A solution of diosmin in DMSO was prepared by adding 18 g of diosmin to 90 cm ³ of DMSO and aqueous solution of gelatine, lecithin, starch and potassium sorbate was prepared by adding 7 g of lecithin, 2 g of gelatine, 2 g of starch to 300 cm ³ of water. Starch, gelatine and lecithin were dissolved in the temperature of about 70°C. Then 0,8 g of potassium sorbate was added to the solution, and the whole mixture was mixed. Afterwards the solution of diosmin was added to the solution of gelatine, starch, lecithin, and potassium sorbate. Obtained solution was treated with ultrasounds for 10 minutes at a power of 500W.

The Malvern Zetasizer apparatus using method of dynamic light scattering (DLS) was utilized to measure the average size of particles. Potential zeta was also measured. The average size of nanoparticles was 220 nm. Potential zeta was equal to -31 ,4 mV. The absolute value of the electrokinetic (zeta) potential confirms high stability of the solution. Example 3

Ethanol solution of drotaverine was prepared by adding 35 g of drotaverine to 50 cm ³ ethanol (99,6%) and aqueous solution of lecithin, starch and potassium sorbate was prepared by adding 10 g of lecithin, 2 g of starch and 0.8 g of potassium sorbate to 300 cm ³ of water. Lecithin and starch were dissolved in the temperature of about 70°C. Then the solution of drotaverine was added to the solution of lecithin, starch and potassium sorbate. The volume ratio of both solution was equal to 0.17. Obtained solution underwent sonication. The process of sonication was carried out for 10 minutes at a power of 600W.
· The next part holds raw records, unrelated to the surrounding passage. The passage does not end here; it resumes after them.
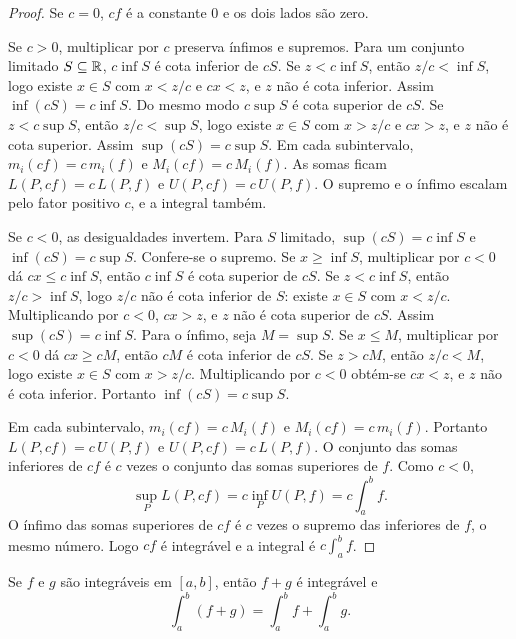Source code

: \documentclass[11pt,a4paper]{article}
\begin{document}
\begin{proof}
Se $c=0$, $cf$ é a constante $0$ e os dois lados são zero.

Se $c>0$, multiplicar por $c$ preserva ínfimos e supremos. Para um conjunto limitado $S\subseteq\mathbb{R}$, $c\inf S$ é cota inferior de $cS$. Se $z<c\inf S$, então $z/c<\inf S$, logo existe $x\in S$ com $x<z/c$ e $cx<z$, e $z$ não é cota inferior. Assim $\inf(cS)=c\inf S$. Do mesmo modo $c\sup S$ é cota superior de $cS$. Se $z<c\sup S$, então $z/c<\sup S$, logo existe $x\in S$ com $x>z/c$ e $cx>z$, e $z$ não é cota superior. Assim $\sup(cS)=c\sup S$. Em cada subintervalo, $m_i(cf)=c\,m_i(f)$ e $M_i(cf)=c\,M_i(f)$. As somas ficam $L(P,cf)=c\,L(P,f)$ e $U(P,cf)=c\,U(P,f)$. O supremo e o ínfimo escalam pelo fator positivo $c$, e a integral também.

Se $c<0$, as desigualdades invertem. Para $S$ limitado, $\sup(cS)=c\inf S$ e $\inf(cS)=c\sup S$. Confere-se o supremo. Se $x\ge\inf S$, multiplicar por $c<0$ dá $cx\le c\inf S$, então $c\inf S$ é cota superior de $cS$. Se $z<c\inf S$, então $z/c>\inf S$, logo $z/c$ não é cota inferior de $S$: existe $x\in S$ com $x<z/c$. Multiplicando por $c<0$, $cx>z$, e $z$ não é cota superior de $cS$. Assim $\sup(cS)=c\inf S$. Para o ínfimo, seja $M=\sup S$. Se $x\le M$, multiplicar por $c<0$ dá $cx\ge cM$, então $cM$ é cota inferior de $cS$. Se $z>cM$, então $z/c<M$, logo existe $x\in S$ com $x>z/c$. Multiplicando por $c<0$ obtém-se $cx<z$, e $z$ não é cota inferior. Portanto $\inf(cS)=c\sup S$.

Em cada subintervalo, $m_i(cf)=c\,M_i(f)$ e $M_i(cf)=c\,m_i(f)$. Portanto $L(P,cf)=c\,U(P,f)$ e $U(P,cf)=c\,L(P,f)$. O conjunto das somas inferiores de $cf$ é $c$ vezes o conjunto das somas superiores de $f$. Como $c<0$,
\[
\sup_P L(P,cf)=c\inf_P U(P,f)=c\int_a^b f.
\]
O ínfimo das somas superiores de $cf$ é $c$ vezes o supremo das inferiores de $f$, o mesmo número. Logo $cf$ é integrável e a integral é $c\int_a^b f$.
\end{proof}

\begin{teorema}\label{teo:soma}
Se $f$ e $g$ são integráveis em $[a,b]$, então $f+g$ é integrável e
\[
\int_a^b(f+g)=\int_a^b f+\int_a^b g.
\]
\end{teorema}
\end{document}
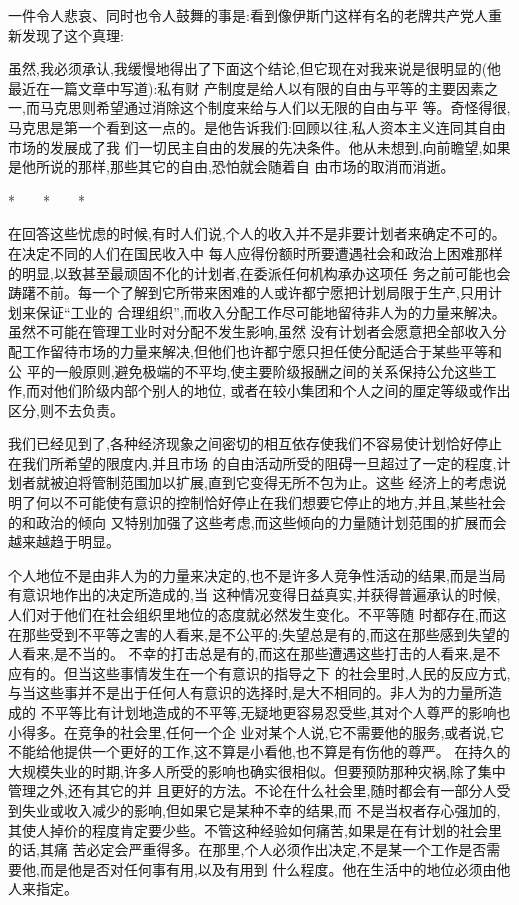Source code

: ﻿\documentclass[12pt]{article}
\begin{document}
一件令人悲哀、同时也令人鼓舞的事是:看到像伊斯门这样有名的老牌共产党人重新发现了这个真理:

虽然,我必须承认,我缓慢地得出了下面这个结论,但它现在对我来说是很明显的(他最近在一篇文章中写道):私有财
产制度是给人以有限的自由与平等的主要因素之一,而马克思则希望通过消除这个制度来给与人们以无限的自由与平
等。奇怪得很,马克思是第一个看到这一点的。是他告诉我们:回顾以往,私人资本主义连同其自由市场的发展成了我
们一切民主自由的发展的先决条件。他从未想到,向前瞻望,如果是他所说的那样,那些其它的自由,恐怕就会随着自
由市场的取消而消逝。

*　　*　　*

在回答这些忧虑的时候,有时人们说,个人的收入并不是非要计划者来确定不可的。在决定不同的人们在国民收入中
每人应得份额时所要遭遇社会和政治上困难那样的明显,以致甚至最顽固不化的计划者,在委派任何机构承办这项任
务之前可能也会踌躇不前。每一个了解到它所带来困难的人或许都宁愿把计划局限于生产,只用计划来保证``工业的
合理组织'',而收入分配工作尽可能地留待非人为的力量来解决。虽然不可能在管理工业时对分配不发生影响,虽然
没有计划者会愿意把全部收入分配工作留待市场的力量来解决,但他们也许都宁愿只担任使分配适合于某些平等和公
平的一般原则,避免极端的不平均,使主要阶级报酬之间的关系保持公允这些工作,而对他们阶级内部个别人的地位,
或者在较小集团和个人之间的厘定等级或作出区分,则不去负责。

我们已经见到了,各种经济现象之间密切的相互依存使我们不容易使计划恰好停止在我们所希望的限度内,并且市场
的自由活动所受的阻碍一旦超过了一定的程度,计划者就被迫将管制范围加以扩展,直到它变得无所不包为止。这些
经济上的考虑说明了何以不可能使有意识的控制恰好停止在我们想要它停止的地方,并且,某些社会的和政治的倾向
又特别加强了这些考虑,而这些倾向的力量随计划范围的扩展而会越来越趋于明显。

个人地位不是由非人为的力量来决定的,也不是许多人竞争性活动的结果,而是当局有意识地作出的决定所造成的,当
这种情况变得日益真实,并获得普遍承认的时候,人们对于他们在社会组织里地位的态度就必然发生变化。不平等随
时都存在,而这在那些受到不平等之害的人看来,是不公平的;失望总是有的,而这在那些感到失望的人看来,是不当的。
不幸的打击总是有的,而这在那些遭遇这些打击的人看来,是不应有的。但当这些事情发生在一个有意识的指导之下
的社会里时,人民的反应方式,与当这些事并不是出于任何人有意识的选择时,是大不相同的。非人为的力量所造成的
不平等比有计划地造成的不平等,无疑地更容易忍受些,其对个人尊严的影响也小得多。在竞争的社会里,任何一个企
业对某个人说,它不需要他的服务,或者说,它不能给他提供一个更好的工作,这不算是小看他,也不算是有伤他的尊严。
在持久的大规模失业的时期,许多人所受的影响也确实很相似。但要预防那种灾祸,除了集中管理之外,还有其它的并
且更好的方法。不论在什么社会里,随时都会有一部分人受到失业或收入减少的影响,但如果它是某种不幸的结果,而
不是当权者存心强加的,其使人掉价的程度肯定要少些。不管这种经验如何痛苦,如果是在有计划的社会里的话,其痛
苦必定会严重得多。在那里,个人必须作出决定,不是某一个工作是否需要他,而是他是否对任何事有用,以及有用到
什么程度。他在生活中的地位必须由他人来指定。
\end{document}
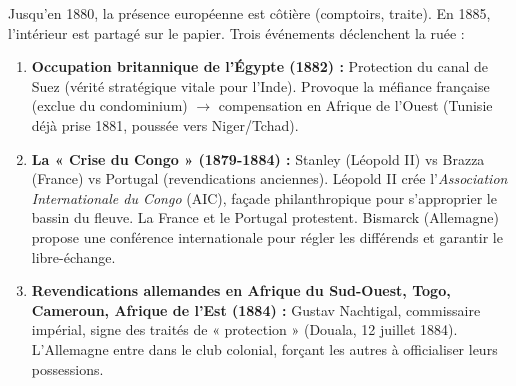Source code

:\documentclass[11pt]{article}
\begin{document}
Jusqu'en 1880, la présence européenne est côtière (comptoirs, traite). En 1885, l'intérieur est partagé sur le papier. Trois événements déclenchent la ruée :

\begin{exemplebox}
\begin{enumerate}
    \item \textbf{Occupation britannique de l'Égypte (1882) :} Protection du canal de Suez (vérité stratégique vitale pour l'Inde). Provoque la méfiance française (exclue du condominium) $\rightarrow$ compensation en Afrique de l'Ouest (Tunisie déjà prise 1881, poussée vers Niger/Tchad).
    \item \textbf{La « Crise du Congo » (1879-1884) :} Stanley (Léopold II) vs Brazza (France) vs Portugal (revendications anciennes). Léopold II crée l'\emph{Association Internationale du Congo} (AIC), façade philanthropique pour s'approprier le bassin du fleuve. La France et le Portugal protestent. Bismarck (Allemagne) propose une conférence internationale pour régler les différends et garantir le libre-échange.
    \item \textbf{Revendications allemandes en Afrique du Sud-Ouest, Togo, Cameroun, Afrique de l'Est (1884) :} Gustav Nachtigal, commissaire impérial, signe des traités de « protection » (Douala, 12 juillet 1884). L'Allemagne entre dans le club colonial, forçant les autres à officialiser leurs possessions.
\end{enumerate}
\end{exemplebox}
\end{document}
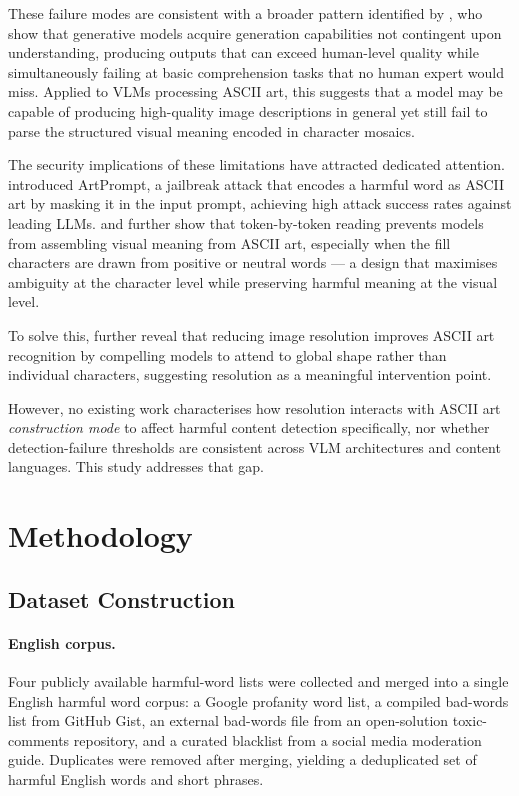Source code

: \documentclass[11pt]{article}
\begin{document}
These failure modes are consistent with a broader pattern identified by \citet{west2023generative},
who show that generative models acquire generation capabilities not contingent upon understanding,
producing outputs that can exceed human-level quality while simultaneously failing at basic
comprehension tasks that no human expert would miss. Applied to VLMs processing ASCII art, this
suggests that a model may be capable of producing high-quality image descriptions in general yet
still fail to parse the structured visual meaning encoded in character mosaics.

The security implications of these limitations have attracted dedicated attention.
\citet{jiang2024artprompt} introduced ArtPrompt, a jailbreak attack that encodes a harmful word as
ASCII art by masking it in the input prompt, achieving high attack success rates against leading
LLMs. \citet{alon2023detecting} and \citet{berezin2024read} further show that token-by-token
reading prevents models from assembling visual meaning from ASCII art, especially when the fill
characters are drawn from positive or neutral words --- a design that maximises ambiguity at the
character level while preserving harmful meaning at the visual level.

To solve this, \citet{jia2025asvii_eval} further reveal that reducing image resolution improves ASCII art 
recognition by compelling models to attend to global shape rather than individual characters, 
suggesting resolution as a meaningful intervention point. 

However, no existing work characterises how resolution interacts with ASCII art \textit{construction mode} to 
affect harmful content detection specifically, nor whether detection-failure thresholds are consistent across 
VLM architectures and content languages. This study addresses that gap.

\section{Methodology}

\subsection{Dataset Construction}

\paragraph{English corpus.}
Four publicly available harmful-word lists were collected and merged into a single English harmful
word corpus: a Google profanity word list, a compiled bad-words list from GitHub Gist, an external
bad-words file from an open-solution toxic-comments repository, and a curated blacklist from a
social media moderation guide. Duplicates were removed after merging, yielding a deduplicated set
of harmful English words and short phrases.
\end{document}
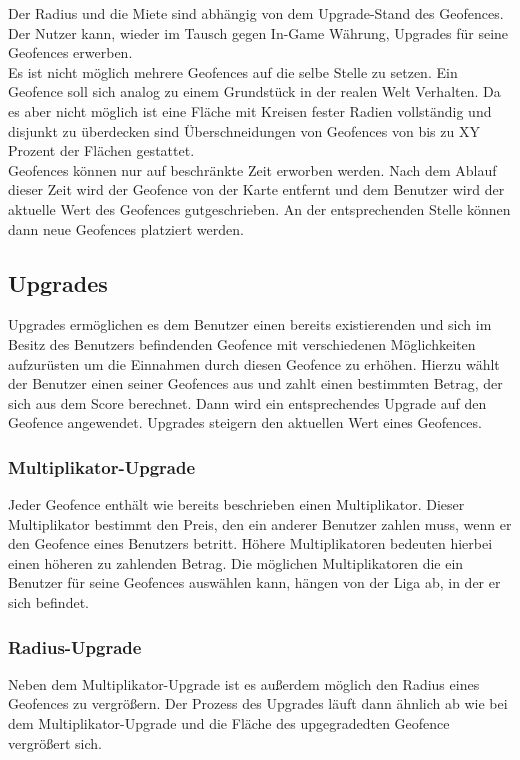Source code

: \documentclass{scrreprt}
\begin{document}
Der Radius und die Miete sind abhängig von dem Upgrade-Stand des Geofences. Der Nutzer kann, wieder im Tausch gegen In-Game Währung, Upgrades für seine Geofences erwerben.\\

Es ist nicht möglich mehrere Geofences auf die selbe Stelle zu setzen. Ein Geofence soll sich analog zu einem Grundstück in der realen Welt Verhalten. Da es aber nicht möglich ist eine Fläche mit Kreisen fester Radien vollständig und disjunkt zu überdecken sind Überschneidungen von Geofences von bis zu XY Prozent der Flächen gestattet.\\  

Geofences können nur auf beschränkte Zeit erworben werden. Nach dem Ablauf dieser Zeit wird der Geofence von der Karte entfernt und dem Benutzer wird der aktuelle Wert des Geofences gutgeschrieben. An der entsprechenden Stelle können dann neue Geofences platziert werden.
\subsection{Upgrades}
Upgrades ermöglichen es dem Benutzer einen bereits existierenden und sich im Besitz des Benutzers befindenden Geofence mit verschiedenen Möglichkeiten aufzurüsten um die Einnahmen durch diesen Geofence zu erhöhen. Hierzu wählt der Benutzer einen seiner Geofences aus und zahlt einen bestimmten Betrag, der sich aus dem Score berechnet. Dann wird ein entsprechendes Upgrade auf den Geofence angewendet. Upgrades steigern den aktuellen Wert eines Geofences.
\subsubsection{Multiplikator-Upgrade}
Jeder Geofence enthält wie bereits beschrieben einen Multiplikator. Dieser Multiplikator bestimmt den Preis, den ein anderer Benutzer zahlen muss, wenn er den Geofence eines Benutzers betritt. Höhere Multiplikatoren bedeuten hierbei einen höheren zu zahlenden Betrag. Die möglichen Multiplikatoren die ein Benutzer für seine Geofences auswählen kann, hängen von der Liga ab, in der er sich befindet.
\subsubsection{Radius-Upgrade}
Neben dem Multiplikator-Upgrade ist es außerdem möglich den Radius eines Geofences zu vergrößern. Der Prozess des Upgrades läuft dann ähnlich ab wie bei dem Multiplikator-Upgrade und die Fläche des upgegradedten Geofence vergrößert sich.
\end{document}
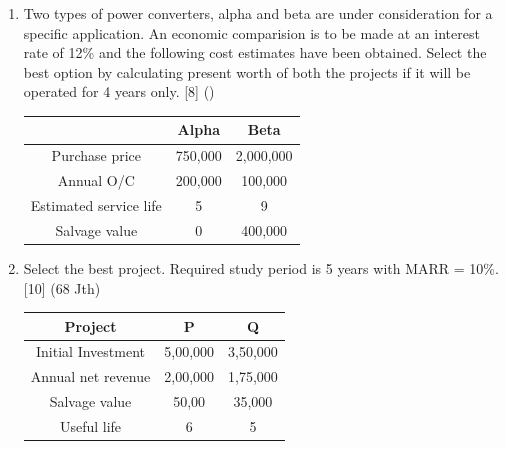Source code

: \documentclass[12pt]{article}
\begin{document}
\begin{enumerate}[noitemsep, topsep = 0pt]
		\item Two types of power converters, alpha and beta are under consideration for a specific application. An economic comparision is to be made at an interest rate of 12\% and the following cost estimates have been obtained. Select the best option by calculating present worth of both the projects if it will be operated for 4 years only. \hfill [8] ()\\
		\begin{tabular}{|c|c|c|}
			\hline
			& Alpha & Beta \\ \hline
			Purchase price & 750,000 & 2,000,000 \\ \hline
			Annual O/C & 200,000 & 100,000 \\ \hline
			Estimated service life & 5 & 9 \\ \hline
			Salvage value & 0 & 400,000 \\ \hline
		\end{tabular}
		
		\item Select the best project. Required study period is 5 years with MARR = 10\%. \hfill [10] (68 Jth)
		\begin{tabular}{|c|c|c|}
			\hline
			Project & P & Q \\ \hline
			Initial Investment & 5,00,000 & 3,50,000 \\ \hline
			Annual net revenue & 2,00,000 & 1,75,000 \\ \hline
			Salvage value & 50,00 & 35,000 \\ \hline
			Useful life & 6 & 5 \\ \hline
		\end{tabular}
	\end{enumerate}
	
\end{document}
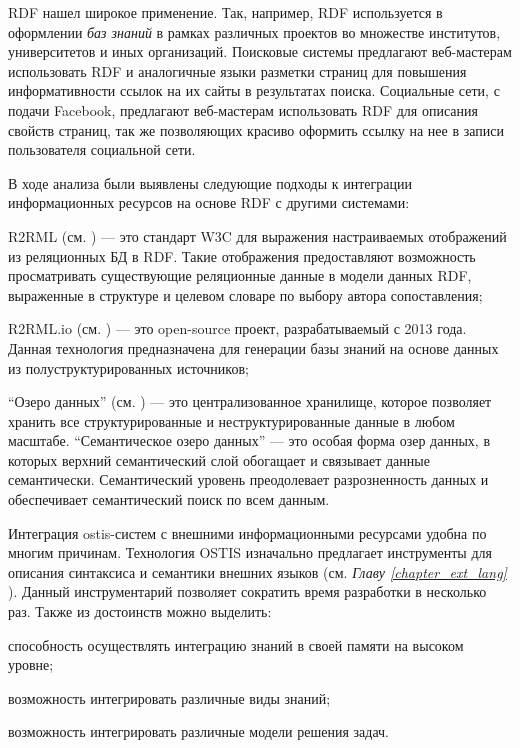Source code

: RDF нашел широкое применение. Так, например, RDF используется в оформлении \textit{баз знаний} в рамках различных проектов во множестве институтов, университетов и иных организаций. Поисковые системы предлагают веб-мастерам использовать RDF и аналогичные языки разметки страниц для повышения информативности ссылок на их сайты в результатах поиска. Социальные сети, с подачи Facebook, предлагают веб-мастерам использовать RDF для описания свойств страниц, так же позволяющих красиво оформить ссылку на нее в записи пользователя социальной сети.

В ходе анализа были выявлены следующие подходы к интеграции информационных ресурсов на основе RDF с другими системами:
\begin{textitemize}
    \item R2RML (см. ) --- это стандарт W3C для выражения настраиваемых отображений из реляционных БД в RDF. Такие отображения предоставляют возможность просматривать существующие реляционные данные в модели данных RDF, выраженные в структуре и целевом словаре по выбору автора сопоставления;
    \item R2RML.io (см. ) --- это open-source проект, разрабатываемый с 2013 года. Данная технология предназначена для генерации базы знаний на основе данных из полуструктурированных источников;
    \item ``Озеро данных'' (см. ) --- это централизованное хранилище, которое позволяет хранить все структурированные и неструктурированные данные в любом масштабе. ``Семантическое озеро данных'' --- это особая форма озер данных, в которых верхний семантический слой обогащает и связывает данные семантически. Семантический уровень преодолевает разрозненность данных и обеспечивает семантический поиск по всем данным.
\end{textitemize}

Интеграция ostis-систем с внешними информационными ресурсами удобна по многим причинам. Технология OSTIS изначально предлагает инструменты для описания синтаксиса и семантики внешних языков (см. \textit{Главу \ref{chapter_ext_lang} }). Данный инструментарий позволяет сократить время разработки в несколько раз. Также из достоинств можно выделить:
\begin{textitemize}
    \item способность осуществлять интеграцию знаний в своей памяти на высоком уровне;
    \item возможность интегрировать различные виды знаний;
    \item возможность интегрировать различные модели решения задач.
\end{textitemize}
The Malvern Zetasizer apparatus using method of dynamic light scattering (DLS) was utilized to measure the average size of particles. Potential zeta was also measured. The solution of drotaverine nanoparticles had concentration of about 100 mg/cm ³ and the average size of nanoparticles was 281 nm. Potential zeta was equal to -27 mV. The absolute value of the electrokinetic (zeta) potential confirms high stability of the solution. Example 4

Ethanol solution of acetylsalicylic acid was prepared by adding 1 ,76 g of the acid to 50 cm ³ ethanol (99,6%) and aqueous solution of gelatine and lecithin was prepared by adding 4 g of lecithin and 0,5 g of gelatine to 125 cm ³ of water. Gelatine and lecithin were dissolved in the temperature of about 75°C. Afterwards the solution of acetylsalicylic acid was added to the solution of gelatine and lecithin. The volume ratio of both solution was equal to 0.4. Obtained solution was treated with ultrasounds for 5 minutes at a power of 600W.

The Malvern Zetasizer apparatus using method of dynamic light scattering (DLS) was utilized to measure the average size of particles. Potential zeta was also measured. The solution of acetylsalicylic acid nanoparticles had concentration of about 100 mg/cm ³ and the average size of nanoparticles was 220 nm. The size of particles was then measured after 24 hours, and 48 hours. It was equal to 215 nm, and 204 nm. Lack of significant changes of the average nanoparticles size confirms high stability of the solution.